Tuesday, February 5, 2013

Manalkaadu environs, Point-Pedro, Sri Lanka.

A pond growing red and white water lilies.


A hot lonely road.

Water is a precious commodity in these parts. A well is a necessity in each dwelling and even then the water is brackish. It is a hard life in these parts.

Monday, February 4, 2013

Bird life among the sand dunes of Manalkaadu, Point-Pedro, Sri Lanka.

A fresh-water collection among the sand dunes.

An Open-Bill contemplating the camera-man.

Collections of birds feeding in a pond.

Time has stood still among these shifting sands. The birds in their variety come to feed, build their nests and breed. They raise up their young and depart. They are the wanderers but return home every year. What a contrast they are to humans, ever in search of better pastures. The latter hardly seem to realize that your home is where your heart is.
To watch a video of some bird life click on the web-link below:-
http://www.youtube.com/watch?v=Ben1xU2fU-A

Sunday, February 3, 2013

Manalkaadu, Point-Pedro, effects of the Tsunami.


Abandoned house and well.
Effects of the Tsunami on a prosperous house near the sea-shore.

New houses and settlements two Kilometers from the shore.


The cemetery where the dead of the Tsunami were buried.
Reminds me of a poem I memorized at school long ago. It goes as follows:-


‘Home was home then, my dear, full of kindly faces,
Home was home then, my dear, happy for the child.
Fire and the windows bright glittered on the moorland;
Song, tuneful song, built a palace in the wild.
Now, when day dawns on the brow of the moorland,
Lone stands the house, and the chimney-stone is cold.
Lone let it stand, now the friends are all departed,
The kind hearts, the true hearts, that loved the place of old’.




 ‘Home No More Home To Me, Whither Must I Wander?’
by Robert Louis Stevenson

Saturday, February 2, 2013

Manalkaadu beach, Sri Lanka.

Houses destroyed by the Tsunami.


New buildings close to the beach.

The fury of the Tsunami which wiped out the residents close to the beach. Similar occurrences are  recorded in tales and legends going back more than two millenia. The shorelines facing the eastern parts of the Island and of the Indian sub-continent have these tales. Prosperous trade emporia like Vallipuram in Sri Lanka and Kaverippooom Pattinam in South India were wiped out in a matter of minutes. Indra was the God of the Oceans and the destruction of Kaverippoom Pattinum in South India was attributed by the populace, to a failure to hold the annual festivities - called Indra Villaa - to this God. This is related in the Tamil Buddhist epic 'Manimekalai' written about the 2nd Century AD.

Friday, February 1, 2013

Manalkaadu beach, Point-Pedro, Sri Lanka.

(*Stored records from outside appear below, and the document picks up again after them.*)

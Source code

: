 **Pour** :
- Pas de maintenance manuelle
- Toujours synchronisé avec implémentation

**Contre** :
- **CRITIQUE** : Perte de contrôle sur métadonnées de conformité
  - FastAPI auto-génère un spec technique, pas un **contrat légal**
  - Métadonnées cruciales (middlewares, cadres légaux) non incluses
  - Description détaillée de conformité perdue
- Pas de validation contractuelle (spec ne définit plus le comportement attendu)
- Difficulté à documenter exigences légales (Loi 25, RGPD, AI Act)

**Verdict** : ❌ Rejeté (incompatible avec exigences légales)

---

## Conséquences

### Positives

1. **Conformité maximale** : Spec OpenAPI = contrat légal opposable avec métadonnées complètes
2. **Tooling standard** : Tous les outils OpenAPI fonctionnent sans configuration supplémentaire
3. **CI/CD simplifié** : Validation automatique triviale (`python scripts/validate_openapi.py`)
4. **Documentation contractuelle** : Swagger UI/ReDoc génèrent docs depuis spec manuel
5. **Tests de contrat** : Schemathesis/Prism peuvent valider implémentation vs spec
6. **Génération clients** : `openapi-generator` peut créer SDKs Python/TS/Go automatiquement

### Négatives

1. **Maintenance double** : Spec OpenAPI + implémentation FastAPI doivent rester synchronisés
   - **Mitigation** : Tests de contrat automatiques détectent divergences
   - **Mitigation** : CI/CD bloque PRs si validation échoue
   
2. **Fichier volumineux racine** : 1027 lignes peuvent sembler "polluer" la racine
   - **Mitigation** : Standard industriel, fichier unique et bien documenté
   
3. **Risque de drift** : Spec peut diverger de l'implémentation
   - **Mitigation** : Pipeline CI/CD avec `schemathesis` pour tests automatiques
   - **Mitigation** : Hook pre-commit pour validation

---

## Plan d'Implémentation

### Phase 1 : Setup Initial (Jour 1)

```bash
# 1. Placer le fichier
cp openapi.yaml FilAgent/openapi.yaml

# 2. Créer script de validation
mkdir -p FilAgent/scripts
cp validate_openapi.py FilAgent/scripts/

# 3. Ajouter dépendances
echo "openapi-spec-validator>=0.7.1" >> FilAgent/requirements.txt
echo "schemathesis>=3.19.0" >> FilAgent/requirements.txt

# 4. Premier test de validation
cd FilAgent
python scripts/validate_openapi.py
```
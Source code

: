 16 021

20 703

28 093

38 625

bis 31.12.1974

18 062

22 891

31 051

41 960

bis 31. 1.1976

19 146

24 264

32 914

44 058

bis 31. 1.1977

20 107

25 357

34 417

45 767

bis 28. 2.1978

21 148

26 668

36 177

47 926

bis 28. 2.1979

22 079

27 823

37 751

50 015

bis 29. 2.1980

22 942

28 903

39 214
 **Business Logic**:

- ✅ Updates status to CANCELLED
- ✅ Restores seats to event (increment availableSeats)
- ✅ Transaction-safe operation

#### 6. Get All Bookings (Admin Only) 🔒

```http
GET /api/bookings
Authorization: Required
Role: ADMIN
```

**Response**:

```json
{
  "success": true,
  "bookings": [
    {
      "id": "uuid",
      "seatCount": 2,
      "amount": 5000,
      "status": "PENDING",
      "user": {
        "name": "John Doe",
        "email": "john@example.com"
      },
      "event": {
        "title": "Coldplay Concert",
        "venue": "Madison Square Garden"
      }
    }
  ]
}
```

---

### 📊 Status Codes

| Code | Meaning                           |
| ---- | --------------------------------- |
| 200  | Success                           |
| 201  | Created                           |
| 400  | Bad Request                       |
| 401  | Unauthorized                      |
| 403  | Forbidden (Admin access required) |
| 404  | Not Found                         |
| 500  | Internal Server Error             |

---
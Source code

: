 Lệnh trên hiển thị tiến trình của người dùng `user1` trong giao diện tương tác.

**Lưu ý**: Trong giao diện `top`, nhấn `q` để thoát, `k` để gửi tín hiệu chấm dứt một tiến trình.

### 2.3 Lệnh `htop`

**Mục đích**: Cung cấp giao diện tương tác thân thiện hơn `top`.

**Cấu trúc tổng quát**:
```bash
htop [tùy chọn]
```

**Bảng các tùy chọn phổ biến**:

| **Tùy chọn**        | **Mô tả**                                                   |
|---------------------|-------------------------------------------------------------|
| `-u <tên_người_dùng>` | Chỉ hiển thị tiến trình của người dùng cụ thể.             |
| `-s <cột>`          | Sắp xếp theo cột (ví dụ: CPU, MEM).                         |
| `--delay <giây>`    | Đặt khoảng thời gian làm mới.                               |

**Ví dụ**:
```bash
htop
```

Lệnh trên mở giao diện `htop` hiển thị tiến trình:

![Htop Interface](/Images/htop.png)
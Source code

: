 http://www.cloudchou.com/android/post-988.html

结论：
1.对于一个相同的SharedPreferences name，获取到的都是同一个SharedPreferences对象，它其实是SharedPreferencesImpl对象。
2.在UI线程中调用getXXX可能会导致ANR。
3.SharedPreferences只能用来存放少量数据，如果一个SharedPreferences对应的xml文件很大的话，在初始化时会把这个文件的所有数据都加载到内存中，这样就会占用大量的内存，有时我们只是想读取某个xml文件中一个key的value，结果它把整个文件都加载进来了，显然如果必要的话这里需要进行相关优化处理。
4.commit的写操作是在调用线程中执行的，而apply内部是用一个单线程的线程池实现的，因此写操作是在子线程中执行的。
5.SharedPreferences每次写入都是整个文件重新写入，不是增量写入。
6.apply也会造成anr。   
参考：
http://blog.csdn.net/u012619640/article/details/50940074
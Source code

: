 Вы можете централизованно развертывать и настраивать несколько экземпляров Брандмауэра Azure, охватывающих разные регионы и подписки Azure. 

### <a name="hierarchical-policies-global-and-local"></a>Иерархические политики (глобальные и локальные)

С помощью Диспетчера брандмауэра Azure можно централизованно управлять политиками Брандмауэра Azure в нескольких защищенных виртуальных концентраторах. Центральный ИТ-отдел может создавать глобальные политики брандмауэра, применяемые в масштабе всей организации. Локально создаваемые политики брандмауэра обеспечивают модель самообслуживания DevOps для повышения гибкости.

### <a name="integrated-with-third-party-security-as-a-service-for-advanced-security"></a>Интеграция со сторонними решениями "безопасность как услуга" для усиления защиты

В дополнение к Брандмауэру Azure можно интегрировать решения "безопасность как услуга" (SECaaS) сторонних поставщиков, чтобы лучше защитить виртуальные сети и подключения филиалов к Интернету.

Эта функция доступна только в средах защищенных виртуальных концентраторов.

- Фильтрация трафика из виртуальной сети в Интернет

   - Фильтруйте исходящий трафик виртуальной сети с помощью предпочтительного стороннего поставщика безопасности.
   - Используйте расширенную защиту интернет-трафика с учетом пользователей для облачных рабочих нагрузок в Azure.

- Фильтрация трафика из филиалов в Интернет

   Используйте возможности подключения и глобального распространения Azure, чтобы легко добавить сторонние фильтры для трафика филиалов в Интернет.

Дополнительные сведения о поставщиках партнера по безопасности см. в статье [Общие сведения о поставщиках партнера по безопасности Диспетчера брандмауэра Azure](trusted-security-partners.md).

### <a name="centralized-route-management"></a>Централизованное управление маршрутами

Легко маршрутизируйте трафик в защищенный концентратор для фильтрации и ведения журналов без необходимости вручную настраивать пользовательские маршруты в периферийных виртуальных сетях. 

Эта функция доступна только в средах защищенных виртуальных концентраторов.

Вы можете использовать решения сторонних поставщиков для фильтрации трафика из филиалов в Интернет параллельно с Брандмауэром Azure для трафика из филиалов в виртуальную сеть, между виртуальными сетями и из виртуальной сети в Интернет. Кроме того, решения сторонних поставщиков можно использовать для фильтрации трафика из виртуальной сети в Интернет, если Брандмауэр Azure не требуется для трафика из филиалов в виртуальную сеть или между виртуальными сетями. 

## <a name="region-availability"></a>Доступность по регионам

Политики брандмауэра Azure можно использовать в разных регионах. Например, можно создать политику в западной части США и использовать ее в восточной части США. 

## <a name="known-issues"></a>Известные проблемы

The road to Manalkaadu beach.

House destroyed by the Tsunami.

The wind-blown beach.

Pickings from the net.
Sand and more sand is what greets the eye at Manalkaadu (Sandy desert -Tamil). The remnants of houses destroyed by the Tsunami are much in evidence.

Thursday, January 31, 2013

Vallipuram - Manalkaadu, Point-Pedro, Sri Lanka, birds

A varied collection of birds.

Ibises in flight.

Black-winged Stilt.

Painted-Storks.
The road from Vallipuram temple to Manalkaadu has a lot of small collections of water near paddy fields  where birds come to feed. I took these pictures there in December 2011.
Video:-
http://www.youtube.com/watch?v=Ben1xU2fU-A

Wednesday, January 30, 2013

Vallipuram Temple, Point-Pedro, Sri Lanka.

'Pura-veedhi' - outer road surrounding the Vallipuram Temple.

Palmyra tree with branches.

Open-bill feeding.
Video of the Open-bill feeding. Click on the web-link below:-
http://www.youtube.com/watch?v=VNWMM8IM16A

Egret and a Black-headed Ibis feeding in a paddy field.
A sense of peace and serenity comes over one in the surroundings of one of the few Vaishnava Temples in the Jaffna Peninsula. The rise and fall of this large sea emporium by cataclysms nearly two thousand years ago and its present state boggles one's imagination. Only the temple survives. The surrounding once prosperous villages of a large emporium, of nearly two millenia ago survive as 'foot-prints in the sands of time'.